History of Eye Banking
As early as the 18th century, medical scientists began studying the possibility of restoring sight to the visually impaired who had suffered vision loss from a damaged or diseased cornea. They reasoned that sight may be regained if the damaged or scarred corneal tissue could be removed and replaced with clear, healthy tissue. Artificial materials were found to be of little use and only human eye tissue offered hope for real success.
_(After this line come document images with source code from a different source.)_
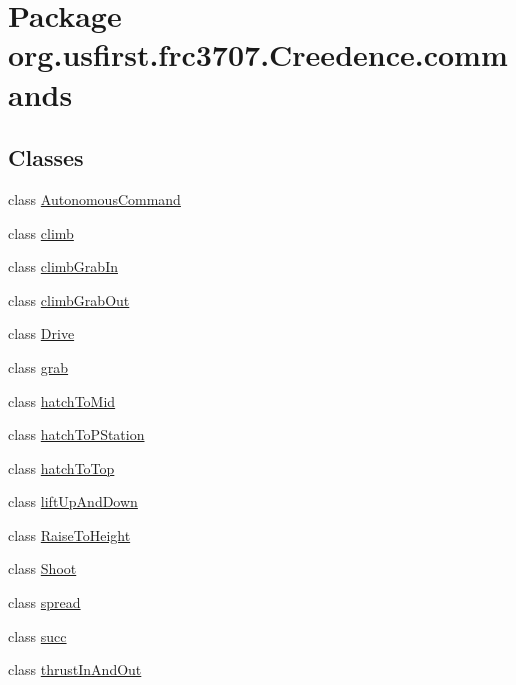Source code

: \hypertarget{namespaceorg_1_1usfirst_1_1frc3707_1_1_creedence_1_1commands}{}\section{Package org.\+usfirst.\+frc3707.\+Creedence.\+commands}
\label{namespaceorg_1_1usfirst_1_1frc3707_1_1_creedence_1_1commands}
\subsection*{Classes}
\begin{DoxyCompactItemize}
\item 
class \mbox{\hyperlink{classorg_1_1usfirst_1_1frc3707_1_1_creedence_1_1commands_1_1_autonomous_command}{Autonomous\+Command}}
\item 
class \mbox{\hyperlink{classorg_1_1usfirst_1_1frc3707_1_1_creedence_1_1commands_1_1climb}{climb}}
\item 
class \mbox{\hyperlink{classorg_1_1usfirst_1_1frc3707_1_1_creedence_1_1commands_1_1climb_grab_in}{climb\+Grab\+In}}
\item 
class \mbox{\hyperlink{classorg_1_1usfirst_1_1frc3707_1_1_creedence_1_1commands_1_1climb_grab_out}{climb\+Grab\+Out}}
\item 
class \mbox{\hyperlink{classorg_1_1usfirst_1_1frc3707_1_1_creedence_1_1commands_1_1_drive}{Drive}}
\item 
class \mbox{\hyperlink{classorg_1_1usfirst_1_1frc3707_1_1_creedence_1_1commands_1_1grab}{grab}}
\item 
class \mbox{\hyperlink{classorg_1_1usfirst_1_1frc3707_1_1_creedence_1_1commands_1_1hatch_to_mid}{hatch\+To\+Mid}}
\item 
class \mbox{\hyperlink{classorg_1_1usfirst_1_1frc3707_1_1_creedence_1_1commands_1_1hatch_to_p_station}{hatch\+To\+P\+Station}}
\item 
class \mbox{\hyperlink{classorg_1_1usfirst_1_1frc3707_1_1_creedence_1_1commands_1_1hatch_to_top}{hatch\+To\+Top}}
\item 
class \mbox{\hyperlink{classorg_1_1usfirst_1_1frc3707_1_1_creedence_1_1commands_1_1lift_up_and_down}{lift\+Up\+And\+Down}}
\item 
class \mbox{\hyperlink{classorg_1_1usfirst_1_1frc3707_1_1_creedence_1_1commands_1_1_raise_to_height}{Raise\+To\+Height}}
\item 
class \mbox{\hyperlink{classorg_1_1usfirst_1_1frc3707_1_1_creedence_1_1commands_1_1_shoot}{Shoot}}
\item 
class \mbox{\hyperlink{classorg_1_1usfirst_1_1frc3707_1_1_creedence_1_1commands_1_1spread}{spread}}
\item 
class \mbox{\hyperlink{classorg_1_1usfirst_1_1frc3707_1_1_creedence_1_1commands_1_1succ}{succ}}
\item 
class \mbox{\hyperlink{classorg_1_1usfirst_1_1frc3707_1_1_creedence_1_1commands_1_1thrust_in_and_out}{thrust\+In\+And\+Out}}
\end{DoxyCompactItemize}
The first eye bank was established in New York in 1944 and is one of over 115 eye banks in the United States and Canada today who are members of the Eye Bank Association of America (EBAA).
How ODEF Began
The first eye bank in Virginia was established in 1957 by Elbyrne G. Gill, M.D. in Roanoke. An additional eye bank followed shortly thereafter organized through the Medical College of Virginia. After its development, Lions Clubs in central, eastern and northern Virginia expressed interest in supporting the program to preserve and restore sight to the visually impaired. By 1962, the eye bank reorganized under the direction of a new Board of Directors as an autonomous, non-profit organization known as Old Dominion Eye Foundation, Inc.